• _WHAT YOU NEED TO DO_
Give the number of lines in the records below that include "sauvegarde". Reply with that number alone.
[[ INFORMATION SUPPLIED open ]]
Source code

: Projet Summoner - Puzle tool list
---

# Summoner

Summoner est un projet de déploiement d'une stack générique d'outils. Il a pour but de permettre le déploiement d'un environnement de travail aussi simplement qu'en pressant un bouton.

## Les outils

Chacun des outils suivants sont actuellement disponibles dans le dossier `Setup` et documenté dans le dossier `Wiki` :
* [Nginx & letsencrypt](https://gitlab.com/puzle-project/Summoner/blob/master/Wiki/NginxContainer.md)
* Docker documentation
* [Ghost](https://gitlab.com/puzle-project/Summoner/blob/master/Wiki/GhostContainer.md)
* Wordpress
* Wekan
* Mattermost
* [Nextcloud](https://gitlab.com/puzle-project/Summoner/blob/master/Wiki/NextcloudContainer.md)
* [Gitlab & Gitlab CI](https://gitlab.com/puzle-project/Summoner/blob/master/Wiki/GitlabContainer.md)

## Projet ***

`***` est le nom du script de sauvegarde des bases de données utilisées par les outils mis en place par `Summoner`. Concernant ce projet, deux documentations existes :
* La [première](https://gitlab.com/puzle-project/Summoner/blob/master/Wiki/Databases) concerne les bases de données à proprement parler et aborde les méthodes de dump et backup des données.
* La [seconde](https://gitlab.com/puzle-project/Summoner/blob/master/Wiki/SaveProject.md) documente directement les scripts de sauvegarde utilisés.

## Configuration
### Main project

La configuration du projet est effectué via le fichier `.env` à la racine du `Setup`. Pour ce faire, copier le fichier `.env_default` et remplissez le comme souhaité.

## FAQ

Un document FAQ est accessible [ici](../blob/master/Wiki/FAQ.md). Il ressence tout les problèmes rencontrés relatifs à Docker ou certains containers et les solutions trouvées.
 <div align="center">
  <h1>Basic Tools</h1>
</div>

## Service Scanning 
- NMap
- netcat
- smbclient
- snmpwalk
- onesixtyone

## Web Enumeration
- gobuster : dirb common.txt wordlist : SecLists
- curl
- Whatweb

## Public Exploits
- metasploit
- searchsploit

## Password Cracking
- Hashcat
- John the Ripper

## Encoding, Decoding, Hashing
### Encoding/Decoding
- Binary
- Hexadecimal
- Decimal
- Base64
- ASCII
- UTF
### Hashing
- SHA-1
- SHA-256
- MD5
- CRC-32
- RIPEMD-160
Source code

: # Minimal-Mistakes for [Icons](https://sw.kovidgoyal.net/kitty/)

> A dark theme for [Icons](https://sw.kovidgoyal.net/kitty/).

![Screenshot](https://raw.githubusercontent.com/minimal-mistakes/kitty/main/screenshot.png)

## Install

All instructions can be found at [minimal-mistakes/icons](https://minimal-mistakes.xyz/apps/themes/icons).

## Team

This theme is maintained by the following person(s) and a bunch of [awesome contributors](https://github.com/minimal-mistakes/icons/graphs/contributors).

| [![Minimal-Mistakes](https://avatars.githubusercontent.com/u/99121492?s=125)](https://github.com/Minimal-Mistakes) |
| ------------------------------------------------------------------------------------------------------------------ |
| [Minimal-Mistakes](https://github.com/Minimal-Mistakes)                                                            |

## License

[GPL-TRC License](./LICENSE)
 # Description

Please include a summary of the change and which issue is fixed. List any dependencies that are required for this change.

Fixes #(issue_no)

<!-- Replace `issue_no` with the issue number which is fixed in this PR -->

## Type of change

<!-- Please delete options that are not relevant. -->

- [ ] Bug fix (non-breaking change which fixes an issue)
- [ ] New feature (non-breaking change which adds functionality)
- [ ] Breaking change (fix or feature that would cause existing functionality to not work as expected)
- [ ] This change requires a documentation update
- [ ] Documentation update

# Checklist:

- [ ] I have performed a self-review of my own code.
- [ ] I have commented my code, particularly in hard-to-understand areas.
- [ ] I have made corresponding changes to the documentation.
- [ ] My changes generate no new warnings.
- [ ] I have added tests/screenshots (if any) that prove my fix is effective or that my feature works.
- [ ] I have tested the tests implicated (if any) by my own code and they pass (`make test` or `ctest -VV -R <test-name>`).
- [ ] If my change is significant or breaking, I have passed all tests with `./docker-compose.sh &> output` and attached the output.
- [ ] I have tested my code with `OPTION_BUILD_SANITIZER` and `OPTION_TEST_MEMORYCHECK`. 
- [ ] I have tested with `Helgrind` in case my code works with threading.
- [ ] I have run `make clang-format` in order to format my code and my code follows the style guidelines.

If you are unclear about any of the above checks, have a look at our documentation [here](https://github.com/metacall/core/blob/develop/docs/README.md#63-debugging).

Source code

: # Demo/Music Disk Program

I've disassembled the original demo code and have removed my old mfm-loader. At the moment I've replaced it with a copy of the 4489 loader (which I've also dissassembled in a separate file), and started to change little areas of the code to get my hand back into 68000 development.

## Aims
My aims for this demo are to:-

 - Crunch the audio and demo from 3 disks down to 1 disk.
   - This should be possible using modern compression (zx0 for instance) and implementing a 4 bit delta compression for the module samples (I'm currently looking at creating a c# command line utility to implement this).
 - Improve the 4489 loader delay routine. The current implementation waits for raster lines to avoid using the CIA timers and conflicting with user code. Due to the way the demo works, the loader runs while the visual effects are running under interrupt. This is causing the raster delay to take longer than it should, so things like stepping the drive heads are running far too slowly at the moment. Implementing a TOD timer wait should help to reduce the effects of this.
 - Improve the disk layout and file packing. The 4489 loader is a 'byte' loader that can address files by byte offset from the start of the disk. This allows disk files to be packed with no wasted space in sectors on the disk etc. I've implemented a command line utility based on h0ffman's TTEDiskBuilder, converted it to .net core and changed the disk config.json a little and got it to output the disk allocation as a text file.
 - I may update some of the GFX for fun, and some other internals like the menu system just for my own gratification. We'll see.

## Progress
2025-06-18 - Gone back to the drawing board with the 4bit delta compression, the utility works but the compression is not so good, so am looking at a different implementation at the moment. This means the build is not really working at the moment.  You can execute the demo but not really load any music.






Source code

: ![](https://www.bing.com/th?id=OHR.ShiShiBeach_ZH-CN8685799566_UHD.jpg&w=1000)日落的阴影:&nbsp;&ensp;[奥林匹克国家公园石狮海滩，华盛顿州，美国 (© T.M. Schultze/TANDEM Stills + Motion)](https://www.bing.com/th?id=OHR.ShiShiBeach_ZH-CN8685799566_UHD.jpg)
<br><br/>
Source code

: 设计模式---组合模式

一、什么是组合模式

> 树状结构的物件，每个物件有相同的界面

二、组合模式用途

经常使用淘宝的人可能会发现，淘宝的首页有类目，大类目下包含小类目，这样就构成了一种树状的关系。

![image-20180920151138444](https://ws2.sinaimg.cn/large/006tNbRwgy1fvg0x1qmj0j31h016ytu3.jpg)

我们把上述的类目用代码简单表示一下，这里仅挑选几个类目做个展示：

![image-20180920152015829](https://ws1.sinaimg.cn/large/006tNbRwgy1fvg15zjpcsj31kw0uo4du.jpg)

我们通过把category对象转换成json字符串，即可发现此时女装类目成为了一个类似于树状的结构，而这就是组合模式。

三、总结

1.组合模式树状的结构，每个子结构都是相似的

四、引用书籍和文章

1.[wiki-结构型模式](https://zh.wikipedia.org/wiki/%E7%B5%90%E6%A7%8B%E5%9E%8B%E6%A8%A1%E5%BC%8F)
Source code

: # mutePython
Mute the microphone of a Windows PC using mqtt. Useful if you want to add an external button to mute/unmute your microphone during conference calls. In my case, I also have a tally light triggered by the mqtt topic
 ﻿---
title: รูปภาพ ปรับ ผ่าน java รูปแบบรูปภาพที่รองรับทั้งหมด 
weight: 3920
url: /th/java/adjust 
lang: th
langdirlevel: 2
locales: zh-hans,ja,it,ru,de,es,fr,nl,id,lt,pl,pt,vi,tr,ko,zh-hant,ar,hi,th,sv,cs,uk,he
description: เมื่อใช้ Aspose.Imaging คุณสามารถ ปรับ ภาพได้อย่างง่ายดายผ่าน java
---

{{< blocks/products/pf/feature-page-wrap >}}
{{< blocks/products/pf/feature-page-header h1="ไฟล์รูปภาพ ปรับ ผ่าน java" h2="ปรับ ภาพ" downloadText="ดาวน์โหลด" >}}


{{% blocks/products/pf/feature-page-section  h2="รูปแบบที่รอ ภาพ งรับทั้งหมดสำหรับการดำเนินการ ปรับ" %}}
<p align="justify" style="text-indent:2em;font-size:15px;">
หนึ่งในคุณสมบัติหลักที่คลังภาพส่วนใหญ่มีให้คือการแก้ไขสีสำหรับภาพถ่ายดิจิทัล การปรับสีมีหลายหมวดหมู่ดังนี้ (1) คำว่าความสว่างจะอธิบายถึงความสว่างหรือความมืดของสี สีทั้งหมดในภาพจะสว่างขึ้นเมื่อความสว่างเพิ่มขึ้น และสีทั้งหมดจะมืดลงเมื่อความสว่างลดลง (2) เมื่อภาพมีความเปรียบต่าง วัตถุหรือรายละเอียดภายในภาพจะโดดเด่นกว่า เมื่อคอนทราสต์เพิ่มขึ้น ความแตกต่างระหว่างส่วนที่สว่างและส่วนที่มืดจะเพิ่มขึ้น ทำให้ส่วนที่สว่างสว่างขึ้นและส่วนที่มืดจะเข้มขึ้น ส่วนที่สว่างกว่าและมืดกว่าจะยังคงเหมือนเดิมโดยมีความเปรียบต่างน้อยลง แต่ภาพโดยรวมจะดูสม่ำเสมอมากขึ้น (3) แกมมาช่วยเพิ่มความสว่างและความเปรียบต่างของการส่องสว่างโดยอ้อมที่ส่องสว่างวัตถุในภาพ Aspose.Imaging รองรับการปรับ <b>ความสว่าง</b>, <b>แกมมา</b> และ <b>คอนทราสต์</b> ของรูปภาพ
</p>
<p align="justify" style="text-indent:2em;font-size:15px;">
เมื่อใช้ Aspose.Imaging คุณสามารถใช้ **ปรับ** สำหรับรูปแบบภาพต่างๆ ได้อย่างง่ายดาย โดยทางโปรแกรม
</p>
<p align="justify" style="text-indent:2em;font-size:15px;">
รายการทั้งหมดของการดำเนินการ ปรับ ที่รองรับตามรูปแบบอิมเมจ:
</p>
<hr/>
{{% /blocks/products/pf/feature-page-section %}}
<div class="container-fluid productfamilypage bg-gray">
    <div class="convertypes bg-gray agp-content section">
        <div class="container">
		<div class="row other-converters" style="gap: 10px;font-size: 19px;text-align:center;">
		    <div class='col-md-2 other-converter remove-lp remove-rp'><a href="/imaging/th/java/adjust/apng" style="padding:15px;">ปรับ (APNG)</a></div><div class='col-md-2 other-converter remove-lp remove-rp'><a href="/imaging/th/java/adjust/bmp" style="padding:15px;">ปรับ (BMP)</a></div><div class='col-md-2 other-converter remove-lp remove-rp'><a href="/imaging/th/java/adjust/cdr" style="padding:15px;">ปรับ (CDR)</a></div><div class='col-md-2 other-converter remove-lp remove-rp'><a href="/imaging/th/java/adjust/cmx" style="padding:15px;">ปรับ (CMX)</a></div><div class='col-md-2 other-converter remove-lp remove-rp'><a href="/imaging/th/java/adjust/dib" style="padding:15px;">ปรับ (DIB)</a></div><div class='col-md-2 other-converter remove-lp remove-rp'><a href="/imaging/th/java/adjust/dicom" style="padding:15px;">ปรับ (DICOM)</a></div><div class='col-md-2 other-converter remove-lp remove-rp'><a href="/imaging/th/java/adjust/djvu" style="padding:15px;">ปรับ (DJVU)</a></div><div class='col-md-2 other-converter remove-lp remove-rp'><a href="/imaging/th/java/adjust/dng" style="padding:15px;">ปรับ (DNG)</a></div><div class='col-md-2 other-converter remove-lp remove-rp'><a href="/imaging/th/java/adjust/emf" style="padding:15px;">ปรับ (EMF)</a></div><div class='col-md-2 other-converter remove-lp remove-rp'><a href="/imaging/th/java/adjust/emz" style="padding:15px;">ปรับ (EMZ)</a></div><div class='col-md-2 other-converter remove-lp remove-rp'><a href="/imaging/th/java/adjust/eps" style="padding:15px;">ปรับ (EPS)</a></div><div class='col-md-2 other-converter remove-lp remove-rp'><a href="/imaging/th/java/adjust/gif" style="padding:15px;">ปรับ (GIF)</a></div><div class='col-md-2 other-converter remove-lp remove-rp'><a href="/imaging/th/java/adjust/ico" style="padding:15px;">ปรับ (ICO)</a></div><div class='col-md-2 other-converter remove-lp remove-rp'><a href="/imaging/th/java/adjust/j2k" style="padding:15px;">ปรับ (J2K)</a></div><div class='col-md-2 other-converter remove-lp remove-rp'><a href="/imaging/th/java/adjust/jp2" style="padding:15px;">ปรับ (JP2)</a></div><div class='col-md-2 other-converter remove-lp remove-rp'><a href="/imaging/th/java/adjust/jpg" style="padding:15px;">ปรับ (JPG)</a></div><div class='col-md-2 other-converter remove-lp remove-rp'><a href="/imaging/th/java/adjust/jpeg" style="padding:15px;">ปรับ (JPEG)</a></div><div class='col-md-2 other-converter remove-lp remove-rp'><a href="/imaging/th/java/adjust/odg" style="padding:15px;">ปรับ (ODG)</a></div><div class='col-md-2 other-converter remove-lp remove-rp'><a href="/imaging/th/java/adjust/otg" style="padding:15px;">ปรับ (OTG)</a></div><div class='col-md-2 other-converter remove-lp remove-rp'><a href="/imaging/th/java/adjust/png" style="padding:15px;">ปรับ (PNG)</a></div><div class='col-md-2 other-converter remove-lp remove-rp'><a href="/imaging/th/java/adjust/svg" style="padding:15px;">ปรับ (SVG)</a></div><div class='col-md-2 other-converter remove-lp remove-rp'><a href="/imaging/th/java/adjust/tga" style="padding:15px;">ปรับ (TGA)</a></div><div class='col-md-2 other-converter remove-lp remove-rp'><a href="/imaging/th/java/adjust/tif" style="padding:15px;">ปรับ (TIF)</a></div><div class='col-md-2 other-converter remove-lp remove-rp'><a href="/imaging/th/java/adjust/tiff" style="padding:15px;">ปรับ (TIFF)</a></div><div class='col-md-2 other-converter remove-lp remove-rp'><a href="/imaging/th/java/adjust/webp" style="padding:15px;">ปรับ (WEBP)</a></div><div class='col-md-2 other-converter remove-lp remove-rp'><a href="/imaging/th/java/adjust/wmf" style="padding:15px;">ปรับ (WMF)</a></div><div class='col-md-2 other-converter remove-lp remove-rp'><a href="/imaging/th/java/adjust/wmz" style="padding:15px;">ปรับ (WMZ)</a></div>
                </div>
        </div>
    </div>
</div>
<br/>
[[ INFORMATION SUPPLIED closed ]]
• _ANSWER FOR THIS EXERCISE_
2